Work to complete>
Your answer must be a single number: the count of lines in the records below that include the string "PRIMARY".

Data for this exercise>
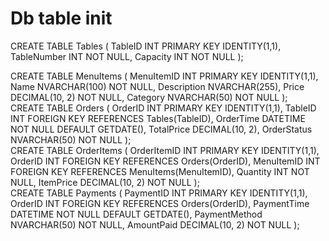 # Db table init
CREATE TABLE Tables (
    TableID INT PRIMARY KEY IDENTITY(1,1),
    TableNumber INT NOT NULL,
    Capacity INT NOT NULL
);
</br>

CREATE TABLE MenuItems (
    MenuItemID INT PRIMARY KEY IDENTITY(1,1),
    Name NVARCHAR(100) NOT NULL,
    Description NVARCHAR(255),
    Price DECIMAL(10, 2) NOT NULL,
    Category NVARCHAR(50) NOT NULL
);
</br>
CREATE TABLE Orders (
    OrderID INT PRIMARY KEY IDENTITY(1,1),
    TableID INT FOREIGN KEY REFERENCES Tables(TableID),
    OrderTime DATETIME NOT NULL DEFAULT GETDATE(),
    TotalPrice DECIMAL(10, 2),
    OrderStatus NVARCHAR(50) NOT NULL
);
</br>
CREATE TABLE OrderItems (
    OrderItemID INT PRIMARY KEY IDENTITY(1,1),
    OrderID INT FOREIGN KEY REFERENCES Orders(OrderID),
    MenuItemID INT FOREIGN KEY REFERENCES MenuItems(MenuItemID),
    Quantity INT NOT NULL,
    ItemPrice DECIMAL(10, 2) NOT NULL
);
</br>
CREATE TABLE Payments (
    PaymentID INT PRIMARY KEY IDENTITY(1,1),
    OrderID INT FOREIGN KEY REFERENCES Orders(OrderID),
    PaymentTime DATETIME NOT NULL DEFAULT GETDATE(),
    PaymentMethod NVARCHAR(50) NOT NULL,
    AmountPaid DECIMAL(10, 2) NOT NULL
);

Solution to this exercise>
5